“On the Virtues of Being a Smartass”
Last Wednesday, when Mrs. Bartlett stood before us orating and gesturing so dramatically, I couldn’t resist capturing her speech on film. And what thanks did I get for it?
She called me a smartass!
Well, that got me to thinking. Just about anyone who’s ever met me has called me a “smartass” at one point or another—my parents, my friends, my bosses, my girlfriends, and now, even my professors. And I guess it’s fitting, after all. If you get to know me at all, you quickly figure out I don’t take much seriously, I tease everyone, and I love to play practical jokes. Sometimes I’m afraid my smartassery will get me into trouble, but more often than not, trouble manages to slide off my back like Myrick Park marsh water off the glistening back of a mallard.
Today I want to tell you about one of those times when trouble should have caught me, but somehow, it just slipped on past.
I’ll never forget this day, because it was my last day in the army. I was driving onto Fort Bragg with my best friend John to pick up my walking papers. Now at 2:30 in the morning, in a job where everyone has to be at work by 6:00 a.m., you can imagine things were pretty dead.
Pulling onto an empty four-laner, doing my usual five-over, I pulled up behind a lone military police squad car. Knowing he probably didn’t have a radar gun in the car, I decided to have some fun and passed him. He took the bait and sped up, tailing me for miles, all the way across base.
It wasn’t long before I realized he was probably way off his beat, but I couldn’t blame him. The guy was bored—and I was the only one around.

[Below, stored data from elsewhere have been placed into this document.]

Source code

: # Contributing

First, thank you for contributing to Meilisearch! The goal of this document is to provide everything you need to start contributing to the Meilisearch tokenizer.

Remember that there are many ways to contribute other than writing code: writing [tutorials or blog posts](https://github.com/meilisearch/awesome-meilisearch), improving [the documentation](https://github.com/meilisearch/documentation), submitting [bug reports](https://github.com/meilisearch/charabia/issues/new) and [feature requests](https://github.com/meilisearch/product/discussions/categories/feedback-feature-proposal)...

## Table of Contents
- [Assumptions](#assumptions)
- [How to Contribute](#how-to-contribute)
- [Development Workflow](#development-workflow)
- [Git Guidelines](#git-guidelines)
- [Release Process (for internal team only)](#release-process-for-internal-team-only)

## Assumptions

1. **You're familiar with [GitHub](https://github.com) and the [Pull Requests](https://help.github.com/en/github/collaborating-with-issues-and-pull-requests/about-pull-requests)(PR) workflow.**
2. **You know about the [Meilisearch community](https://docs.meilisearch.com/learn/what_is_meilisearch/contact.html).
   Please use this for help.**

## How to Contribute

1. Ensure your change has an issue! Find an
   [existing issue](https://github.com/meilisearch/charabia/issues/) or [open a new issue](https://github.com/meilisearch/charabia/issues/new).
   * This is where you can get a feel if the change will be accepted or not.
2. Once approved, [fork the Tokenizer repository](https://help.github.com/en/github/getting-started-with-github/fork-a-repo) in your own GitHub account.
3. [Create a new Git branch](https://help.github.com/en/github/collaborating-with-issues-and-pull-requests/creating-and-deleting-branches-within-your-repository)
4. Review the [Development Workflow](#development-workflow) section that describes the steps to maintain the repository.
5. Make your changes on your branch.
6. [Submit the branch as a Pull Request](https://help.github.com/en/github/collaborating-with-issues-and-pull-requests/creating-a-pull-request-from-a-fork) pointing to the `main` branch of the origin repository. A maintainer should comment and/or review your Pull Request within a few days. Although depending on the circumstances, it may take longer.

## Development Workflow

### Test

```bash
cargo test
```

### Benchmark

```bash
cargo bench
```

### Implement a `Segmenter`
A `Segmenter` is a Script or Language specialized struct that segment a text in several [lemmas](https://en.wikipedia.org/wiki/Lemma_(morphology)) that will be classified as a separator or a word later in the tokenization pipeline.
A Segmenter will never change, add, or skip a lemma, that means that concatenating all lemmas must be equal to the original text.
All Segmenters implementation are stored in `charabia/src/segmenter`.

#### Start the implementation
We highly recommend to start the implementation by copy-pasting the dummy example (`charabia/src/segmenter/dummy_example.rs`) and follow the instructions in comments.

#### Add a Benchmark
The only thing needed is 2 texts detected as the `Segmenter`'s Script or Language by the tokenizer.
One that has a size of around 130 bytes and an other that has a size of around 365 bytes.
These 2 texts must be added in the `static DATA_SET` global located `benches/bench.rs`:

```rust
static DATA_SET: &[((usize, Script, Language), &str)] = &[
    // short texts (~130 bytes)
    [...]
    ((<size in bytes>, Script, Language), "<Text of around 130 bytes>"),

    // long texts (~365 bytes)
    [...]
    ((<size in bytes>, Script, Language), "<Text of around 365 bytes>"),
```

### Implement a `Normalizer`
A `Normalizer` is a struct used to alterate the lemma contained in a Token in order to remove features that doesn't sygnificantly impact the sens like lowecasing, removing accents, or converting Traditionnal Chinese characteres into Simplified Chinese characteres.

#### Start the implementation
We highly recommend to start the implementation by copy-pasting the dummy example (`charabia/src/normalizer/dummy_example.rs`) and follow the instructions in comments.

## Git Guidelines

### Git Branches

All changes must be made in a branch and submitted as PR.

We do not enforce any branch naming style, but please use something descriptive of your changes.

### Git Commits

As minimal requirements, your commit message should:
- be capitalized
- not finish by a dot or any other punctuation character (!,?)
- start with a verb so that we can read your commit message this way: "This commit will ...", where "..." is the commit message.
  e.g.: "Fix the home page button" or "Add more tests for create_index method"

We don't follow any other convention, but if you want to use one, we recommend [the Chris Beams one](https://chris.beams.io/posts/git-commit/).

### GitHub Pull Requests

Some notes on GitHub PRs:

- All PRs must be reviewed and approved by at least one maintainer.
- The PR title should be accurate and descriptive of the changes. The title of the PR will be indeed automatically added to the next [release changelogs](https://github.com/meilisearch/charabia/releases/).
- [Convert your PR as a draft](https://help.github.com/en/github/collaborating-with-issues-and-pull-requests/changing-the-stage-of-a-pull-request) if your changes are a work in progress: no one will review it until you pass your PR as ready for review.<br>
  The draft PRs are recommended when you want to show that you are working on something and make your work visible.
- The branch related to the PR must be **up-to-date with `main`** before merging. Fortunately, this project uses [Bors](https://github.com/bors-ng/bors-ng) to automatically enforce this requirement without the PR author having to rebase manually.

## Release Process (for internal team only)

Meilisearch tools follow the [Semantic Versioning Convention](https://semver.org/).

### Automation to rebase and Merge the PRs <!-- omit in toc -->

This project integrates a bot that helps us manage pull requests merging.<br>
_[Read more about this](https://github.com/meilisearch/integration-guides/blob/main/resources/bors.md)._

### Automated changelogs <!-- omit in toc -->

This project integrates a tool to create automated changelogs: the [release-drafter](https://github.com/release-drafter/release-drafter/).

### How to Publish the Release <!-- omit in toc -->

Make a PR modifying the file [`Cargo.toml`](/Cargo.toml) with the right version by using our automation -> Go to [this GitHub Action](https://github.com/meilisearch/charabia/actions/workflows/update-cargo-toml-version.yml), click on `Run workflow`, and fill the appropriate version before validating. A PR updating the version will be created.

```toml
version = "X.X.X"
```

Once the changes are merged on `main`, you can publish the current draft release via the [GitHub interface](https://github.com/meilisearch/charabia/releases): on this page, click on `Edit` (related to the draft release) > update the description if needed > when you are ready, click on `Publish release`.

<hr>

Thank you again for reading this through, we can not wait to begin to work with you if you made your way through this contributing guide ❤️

As I pulled into the little street where my unit headquarters was situated, he stayed right behind me. When I pulled into the parking lot, he slowed down almost to a stop. That was when I realized for sure something was up.
When I walked out of the headquarters a few moments later, the squad car was parked next to mine. With an internal groan, I decided to beard the lion in his den.
I strode up to the cop car, projecting a confidence I didn’t entirely feel. “Can I help you, Officer?” I called out into the deadly quiet night.
“What’s going on, soldier?” he responded. In the dim light, I couldn’t tell if it was the driver or his partner.
“Just picking up my terminal leave papers, officer,” I responded.
“Picking up your terminal leave papers, huh?” he echoed, sounding skeptical. “Have you been drinking, soldier?” I detected the faintest hint of amused sarcasm to his voice. If I had had any doubt before that these were just a couple of bored kids looking for a little fun, it was gone now.
The words sprang into my mind from some infernal pit bent on getting me sprung into jail. A rush of terror washed across me and I hesitated just a second—did I really want to go down this road on my last night in the army?
Of course I did. Who could resist the chance?
“No, I haven’t, officer,” I said loud enough for the entire base to hear. “But you can blow me if you want to.”
There was a stunned silence. I could practically hear my best friend sinking deep into the front seat.
“Uh, no . . . that’s okay,” the officer replied.
I turned on my heel and walked back to my car.
As the squad car eased out of the parking lot, the officers’ raucous laughter filtered out of their windows.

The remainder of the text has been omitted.